Amazon.com, the world’s largest online book retailer, has expanded its e-book market to its first non-English speaking country, launching Amazon.de’s Kindle store to Germany on April 23rd and releasing over 650,000 Kindle titles, many in German, as well as popular newspaper and magazine subscriptions
Even more newsworthy than the availability of Kindle titles to the German market is the operation of its digital self-publishing platform to the existing Amazon.de website. While other e-book distributors such as Smashwords have had multi-lingual translation available to foreign authors interested in e-publishing, none with quite the market size of Amazon.com have ventured outside the boundaries of English editions. Finally, Berlin based Xinxii has been a pioneer in digital publishing in Germany since 2008. They allow authors to upload books directly in almost 16 different eBook formats.
What will this mean for the e-reading market? First, greater competition for authors’ manuscripts as writers in both Germany and Austria venture into self-publishing, meaning the floodgates are now open on the digital publishing world of the region. Also, greater worldwide access to titles that were previously out of reach, meaning an inundation—in a good way—of e-books available for the Kindle platform.
Fortunately, Amazon.com got its digital feet wet in other markets and was able to launch its, “Buy Once, Read Anywhere,” accessibility from the beginning in the German e-book realm. Once a title is purchased it is available to the consumer for Kindle, tablet, PC, smartphone, and any other device that will support the Kindle store app, which will enhance the allure of e-reading to its .de customers. The same will hold true for authors publishing through Kindle.de’s Kindle Direct Publishing, which will result in the ability to reach a far wider audience than German-language authors were able to maximize on in the past.

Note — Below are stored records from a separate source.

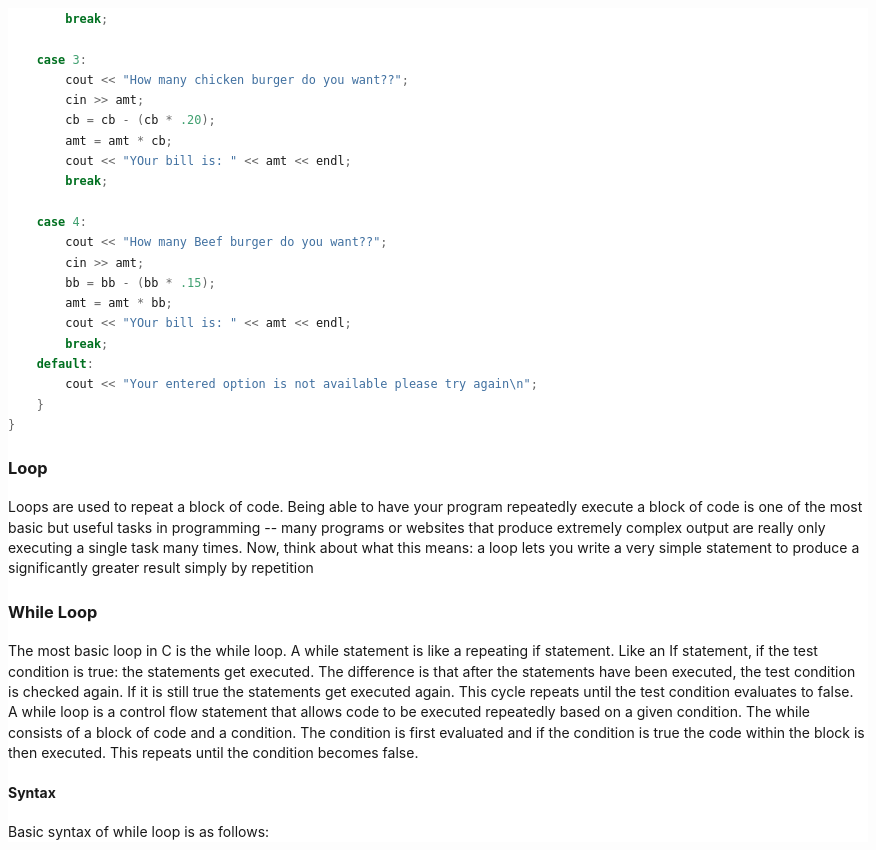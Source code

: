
 ``` cpp
        break;

    case 3:
        cout << "How many chicken burger do you want??";
        cin >> amt;
        cb = cb - (cb * .20);
        amt = amt * cb;
        cout << "YOur bill is: " << amt << endl;
        break;

    case 4:
        cout << "How many Beef burger do you want??";
        cin >> amt;
        bb = bb - (bb * .15);
        amt = amt * bb;
        cout << "YOur bill is: " << amt << endl;
        break;
    default:
        cout << "Your entered option is not available please try again\n";
    }
}
```
### Loop

Loops are used to repeat a block of code. Being able to have your program repeatedly execute a block of code is  one of the most basic but useful tasks in programming  --  many programs or websites  that produce  extremely  complex  output  are  really  only  executing  a  single  task  many  times.  Now,  think about what this means: a loop lets you write a very simple statement to produce a significantly greater result simply by repetition

### While Loop

The most basic loop in C is the while loop. A while statement is like a repeating if statement. Like an 
If statement, if the test condition is true: the statements get executed. The difference is that after the 
statements have been executed, the test condition is checked again. If it is still true the statements get 
executed again. This cycle repeats until the test condition evaluates to false.  
A while loop is a control flow statement that allows code to be executed repeatedly based on a given 
condition. The while consists of a block of code and a condition. The condition is first evaluated and 
if  the  condition  is  true  the  code  within  the  block  is  then  executed.  This  repeats  until  the  condition 
becomes false.

#### Syntax

Basic syntax of while loop is as follows:

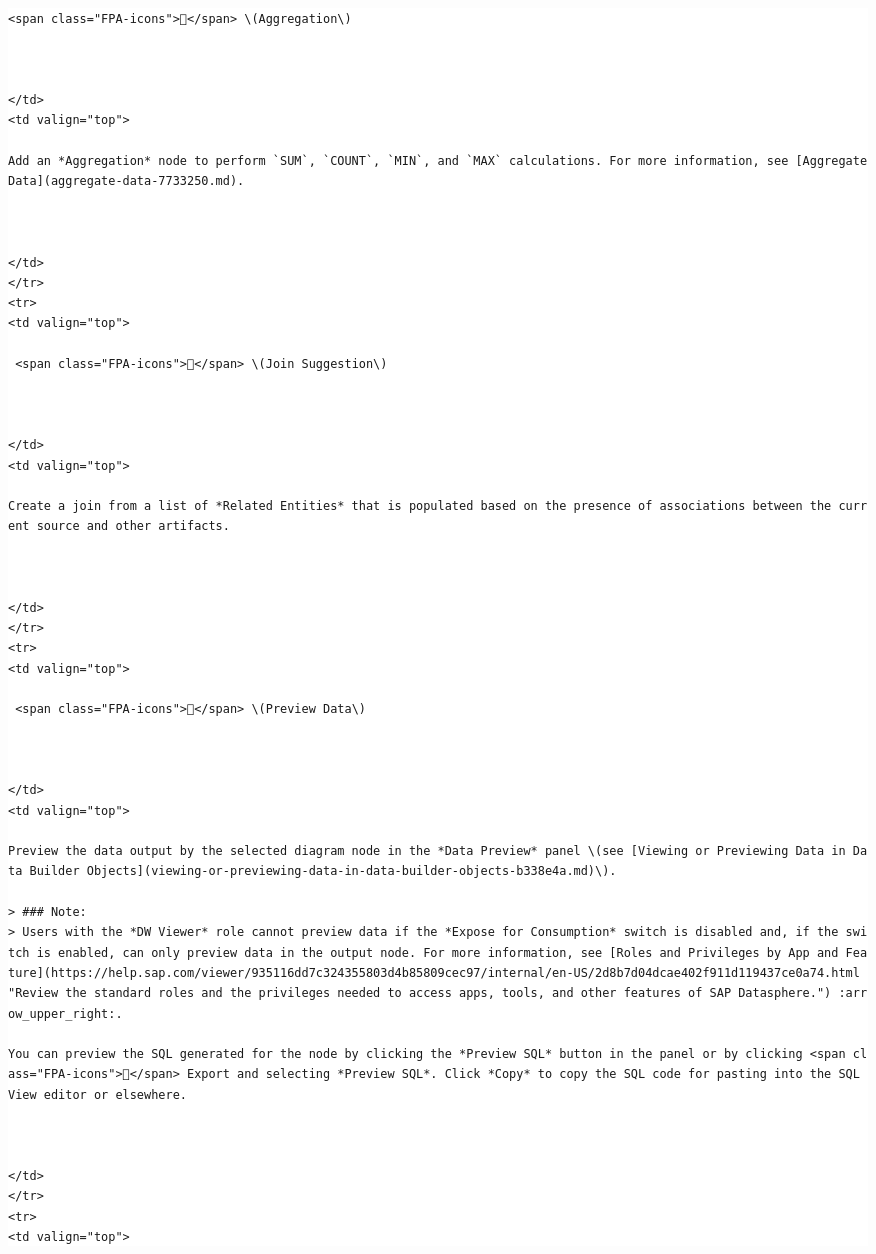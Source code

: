     <span class="FPA-icons"></span> \(Aggregation\)


    
    </td>
    <td valign="top">

    Add an *Aggregation* node to perform `SUM`, `COUNT`, `MIN`, and `MAX` calculations. For more information, see [Aggregate Data](aggregate-data-7733250.md).


    
    </td>
    </tr>
    <tr>
    <td valign="top">

     <span class="FPA-icons"></span> \(Join Suggestion\)


    
    </td>
    <td valign="top">

    Create a join from a list of *Related Entities* that is populated based on the presence of associations between the current source and other artifacts.


    
    </td>
    </tr>
    <tr>
    <td valign="top">

     <span class="FPA-icons"></span> \(Preview Data\)


    
    </td>
    <td valign="top">

    Preview the data output by the selected diagram node in the *Data Preview* panel \(see [Viewing or Previewing Data in Data Builder Objects](viewing-or-previewing-data-in-data-builder-objects-b338e4a.md)\).

    > ### Note:  
    > Users with the *DW Viewer* role cannot preview data if the *Expose for Consumption* switch is disabled and, if the switch is enabled, can only preview data in the output node. For more information, see [Roles and Privileges by App and Feature](https://help.sap.com/viewer/935116dd7c324355803d4b85809cec97/internal/en-US/2d8b7d04dcae402f911d119437ce0a74.html "Review the standard roles and the privileges needed to access apps, tools, and other features of SAP Datasphere.") :arrow_upper_right:.

    You can preview the SQL generated for the node by clicking the *Preview SQL* button in the panel or by clicking <span class="FPA-icons"></span> Export and selecting *Preview SQL*. Click *Copy* to copy the SQL code for pasting into the SQL View editor or elsewhere.


    
    </td>
    </tr>
    <tr>
    <td valign="top">
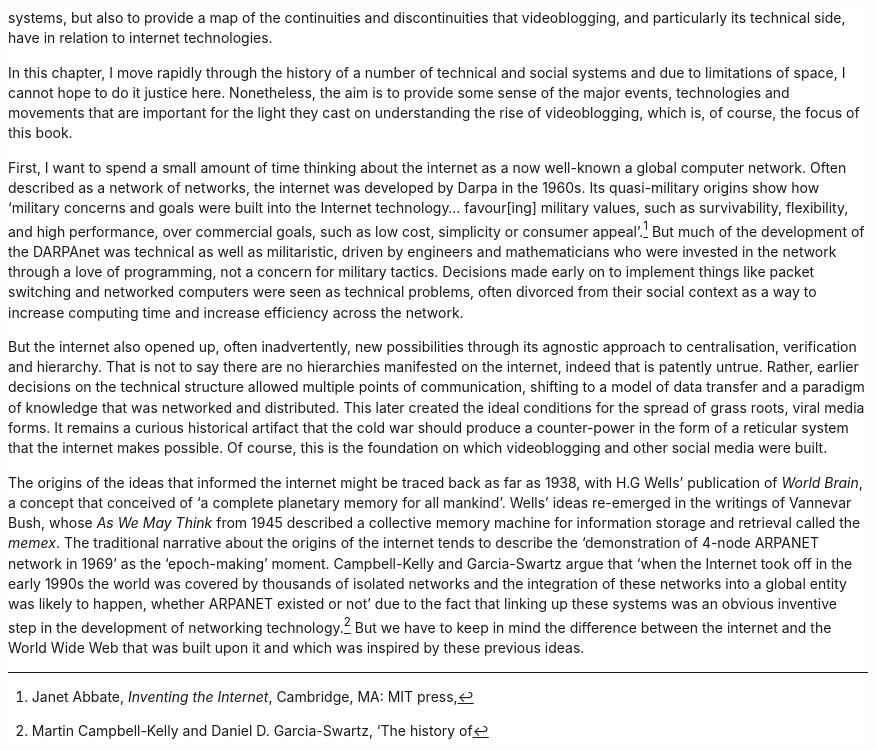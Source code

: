 systems, but also to provide a map of the continuities and
discontinuities that videoblogging, and particularly its technical side,
have in relation to internet technologies.

In this chapter, I move rapidly through the history of a number of
technical and social systems and due to limitations of space, I cannot
hope to do it justice here. Nonetheless, the aim is to provide some
sense of the major events, technologies and movements that are important
for the light they cast on understanding the rise of videoblogging,
which is, of course, the focus of this book.

First, I want to spend a small amount of time thinking about the
internet as a now well-known a global computer network. Often described
as a network of networks, the internet was developed by Darpa in the
1960s. Its quasi-military origins show how ‘military concerns and goals
were built into the Internet technology… favour\[ing\] military values,
such as survivability, flexibility, and high performance, over
commercial goals, such as low cost, simplicity or consumer appeal’.[^04chapter3_4]
But much of the development of the DARPAnet was technical as well as
militaristic, driven by engineers and mathematicians who were invested
in the network through a love of programming, not a concern for military
tactics. Decisions made early on to implement things like packet
switching and networked computers were seen as technical problems, often
divorced from their social context as a way to increase computing time
and increase efficiency across the network.

But the internet also opened up, often inadvertently, new possibilities
through its agnostic approach to centralisation, verification and
hierarchy. That is not to say there are no hierarchies manifested on the
internet, indeed that is patently untrue. Rather, earlier decisions on
the technical structure allowed multiple points of communication,
shifting to a model of data transfer and a paradigm of knowledge that
was networked and distributed. This later created the ideal conditions
for the spread of grass roots, viral media forms. It remains a curious
historical artifact that the cold war should produce a counter-power in
the form of a reticular system that the internet makes possible. Of
course, this is the foundation on which videoblogging and other social
media were built.

The origins of the ideas that informed the internet might be traced back
as far as 1938, with H.G Wells’ publication of *World Brain*, a concept
that conceived of ‘a complete planetary memory for all mankind’. Wells’
ideas re-emerged in the writings of Vannevar Bush, whose *As We May
Think* from 1945 described a collective memory machine for information
storage and retrieval called the *memex*. The traditional narrative
about the origins of the internet tends to describe the ‘demonstration
of 4-node ARPANET network in 1969’ as the ‘epoch-making’ moment.
Campbell-Kelly and Garcia-Swartz argue that ‘when the Internet took off
in the early 1990s the world was covered by thousands of isolated
networks and the integration of these networks into a global entity was
likely to happen, whether ARPANET existed or not’ due to the fact that
linking up these systems was an obvious inventive step in the
development of networking technology.[^04chapter3_5] But we have to keep in mind
the difference between the internet and the World Wide Web that was
built upon it and which was inspired by these previous ideas.


[^04chapter3_1]: See for instance Sherry Turkle, Life On the Screen. Identity in
[^04chapter3_2]: For instance, see Kirschenbaum, ‘Extreme Inscription: The
[^04chapter3_3]: Ganaele Langlois, Fenwick McKelvey, Greg Elmer, and Kenneth
[^04chapter3_4]: Janet Abbate, *Inventing the Internet*, Cambridge, MA: MIT press,
[^04chapter3_5]: Martin Campbell-Kelly and Daniel D. Garcia-Swartz, ‘The history of
[^04chapter3_6]: Abbate, *Inventing the Internet*, p. 214. See also Ted Nelson,
[^04chapter3_7]: Tim Berners-Lee, The World Wide Web: A very short personal
[^04chapter3_8]: Campbell-Kelly and Garcia-Swartz, ‘The history of the internet:
[^04chapter3_9]: Rheingold, *The virtual community*, see also Fred Turner, *From
[^04chapter3_10]: Vint Cerf et al, Brief History of the Internet,
[^04chapter3_11]: John Perry Barlow, A Cyberspace Independence Declaration.
[^04chapter3_12]: Aimee Hope Morrison, An impossible future: John Perry Barlow’s
[^04chapter3_13]: Marshall T. Poe, *A History of Communications: Media and Society
[^04chapter3_14]: Langlois et al, ‘Mapping Commercial Web 2.0 Worlds: Towards a New
[^04chapter3_15]: This was detailed by Guy Kawasaki in relation to the mailing
[^04chapter3_16]: See Jonathan Sterne. *MP3: The meaning of a format*. Duke
[^04chapter3_17]: Ursula Franklin, *The Real World of Technology*, p. 15.
[^04chapter3_18]: Andreas Haugstrup Pedersen, Cheryl Colan, Enric Teller and
[^04chapter3_19]: Sean Cubitt, ‘Codecs and Capability’, in Geert Lovink and Sabine
[^04chapter3_20]: Manovich, *The Language of New Media*, p. 313.
[^04chapter3_21]: 3gPP was the industry’s first mainstream solution to support the
[^04chapter3_22]: These video files were very small, with very low resolution, so
[^04chapter3_23]: Jonathan Sterne, Jeremy Morris, Michael Brendan Baker, and Ariana
[^04chapter3_24]: Jonathan Sterne, *MP3: The meaning of a format*.
[^04chapter3_25]: It is interesting to note the explosion of podcasting media in
[^04chapter3_26]: There are too many to list here, but a few important ones are
[^04chapter3_27]: H264 is a video-compression format. It is particularly good
[^04chapter3_28]: BBC Press office, ‘BBC enters strategic relationship with Adobe
[^04chapter3_29]: Matthew Mitchem, ‘Video Social: Complex Parasitical Media’, in
[^04chapter3_30]: Geert Lovink ‘The Art of Watching Databases’, in Geert Lovink and
[^04chapter3_31]: Pelle Snickars and Patrick Vonderau, *The YouTube Reader*,
[^04chapter3_32]: Snickars and Vonderau, *The YouTube Reader,* p. 13.
[^04chapter3_33]: Lovink, ‘The Art of Watching Databases’.
[^04chapter3_34]: Burgess and Green, *YouTube,* p. 43.
[^04chapter3_35]: Patricia Lange, ‘(Mis)Conceptions about YouTube’, in Geert Lovink
[^04chapter3_36]: Lange, ‘(Mis)Conceptions about YouTube’, p. 96.
[^04chapter3_37]: William Uricchio, ‘The Future of a Medium Once Known as
[^04chapter3_38]: Snickars and Vonderau, *The YouTube Reader*, p. 11.
[^04chapter3_39]: Geert Lovink, ‘Engage in Destiny Design: Online Video beyond
[^04chapter3_40]: Nanna Verhoeff, *Mobile screens: The visual regime of
[^04chapter3_41]: Vine amassed over 40 million users in its first year although
[^04chapter3_42]: Adrian Miles, ‘Vine and Light (a poetics of the sublime
[^04chapter3_43]: Here I refer to their paradigm-shifting move from Power PC to
[^04chapter3_44]: https://www.youtube.com/user/MichellePhan.
[^04chapter3_45]: https://www.youtube.com/user/zoella280390/.
[^04chapter3_46]: YouTube is also host to a number of political and activist video
[^04chapter3_47]: Of course, ‘open’ platforms also have the possibility, and
[^04chapter3_48]: Felix Gillette, ‘Hollywood's Big-Money YouTube Hit Factory’,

Amazon has found measurable success with its AmazonCrossing program, which makes foreign-language titles available in translation to Kindle, but this recent move into a new market that aims directly at allowing authors to self-publish to e-book in their original languages will mean more authors finding the kind of worldwide following that Oliver Potzsch found with The Hangman’s Daughter, which went as high as number one on the Kindle bestseller list.